The data ->
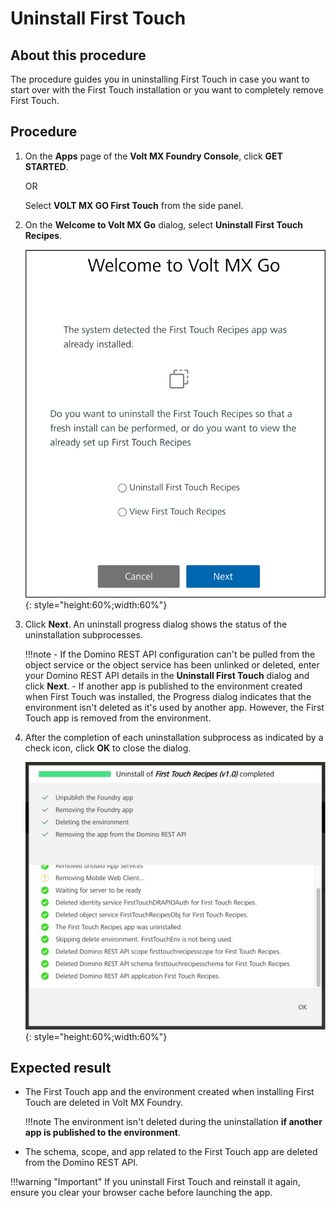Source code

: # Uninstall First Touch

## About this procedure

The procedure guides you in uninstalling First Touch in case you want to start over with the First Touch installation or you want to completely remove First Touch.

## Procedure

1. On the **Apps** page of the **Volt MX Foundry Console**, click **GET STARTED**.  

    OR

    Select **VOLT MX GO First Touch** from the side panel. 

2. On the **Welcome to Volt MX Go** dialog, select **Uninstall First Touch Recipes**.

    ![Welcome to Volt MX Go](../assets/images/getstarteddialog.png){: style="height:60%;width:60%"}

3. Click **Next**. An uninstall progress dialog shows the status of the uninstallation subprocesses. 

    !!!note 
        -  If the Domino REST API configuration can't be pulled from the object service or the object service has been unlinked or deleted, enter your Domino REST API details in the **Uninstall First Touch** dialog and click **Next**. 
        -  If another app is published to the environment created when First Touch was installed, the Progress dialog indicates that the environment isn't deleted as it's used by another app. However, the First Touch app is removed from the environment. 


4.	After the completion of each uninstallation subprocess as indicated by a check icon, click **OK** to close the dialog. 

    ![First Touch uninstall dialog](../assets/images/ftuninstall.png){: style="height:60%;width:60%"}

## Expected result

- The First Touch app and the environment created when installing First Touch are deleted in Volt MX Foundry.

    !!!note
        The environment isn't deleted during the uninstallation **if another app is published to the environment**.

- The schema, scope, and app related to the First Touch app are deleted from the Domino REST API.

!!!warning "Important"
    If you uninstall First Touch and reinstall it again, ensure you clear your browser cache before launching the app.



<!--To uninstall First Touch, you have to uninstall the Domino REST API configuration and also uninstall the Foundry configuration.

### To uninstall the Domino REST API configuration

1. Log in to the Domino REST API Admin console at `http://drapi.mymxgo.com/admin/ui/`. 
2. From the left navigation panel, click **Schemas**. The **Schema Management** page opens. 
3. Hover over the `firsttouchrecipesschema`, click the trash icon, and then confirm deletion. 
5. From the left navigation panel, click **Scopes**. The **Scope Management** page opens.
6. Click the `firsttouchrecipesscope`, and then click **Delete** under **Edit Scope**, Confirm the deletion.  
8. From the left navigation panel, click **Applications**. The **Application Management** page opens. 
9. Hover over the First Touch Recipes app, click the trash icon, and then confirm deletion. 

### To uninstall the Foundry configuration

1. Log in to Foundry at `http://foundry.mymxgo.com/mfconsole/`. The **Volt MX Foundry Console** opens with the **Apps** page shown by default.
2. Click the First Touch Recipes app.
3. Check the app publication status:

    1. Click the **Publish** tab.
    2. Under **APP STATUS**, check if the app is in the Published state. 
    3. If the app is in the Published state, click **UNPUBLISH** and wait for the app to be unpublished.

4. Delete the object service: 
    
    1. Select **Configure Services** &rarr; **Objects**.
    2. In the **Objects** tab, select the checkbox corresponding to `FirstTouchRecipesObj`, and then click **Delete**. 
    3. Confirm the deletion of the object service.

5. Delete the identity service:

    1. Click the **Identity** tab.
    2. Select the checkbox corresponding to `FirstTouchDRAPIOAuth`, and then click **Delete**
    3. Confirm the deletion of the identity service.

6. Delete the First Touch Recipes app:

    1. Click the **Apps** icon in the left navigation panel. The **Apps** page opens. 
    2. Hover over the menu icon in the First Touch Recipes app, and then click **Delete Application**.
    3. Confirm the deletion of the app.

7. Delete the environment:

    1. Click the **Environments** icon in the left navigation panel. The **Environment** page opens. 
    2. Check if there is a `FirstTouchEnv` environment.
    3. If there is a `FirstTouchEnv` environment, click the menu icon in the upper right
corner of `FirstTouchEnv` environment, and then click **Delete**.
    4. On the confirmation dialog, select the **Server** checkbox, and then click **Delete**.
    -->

Problem details ->
The lines to return are those with the string "style" in them; copy each from the entries above.

Response below ->
    ![Welcome to Volt MX Go](../assets/images/getstarteddialog.png){: style="height:60%;width:60%"}
    ![First Touch uninstall dialog](../assets/images/ftuninstall.png){: style="height:60%;width:60%"}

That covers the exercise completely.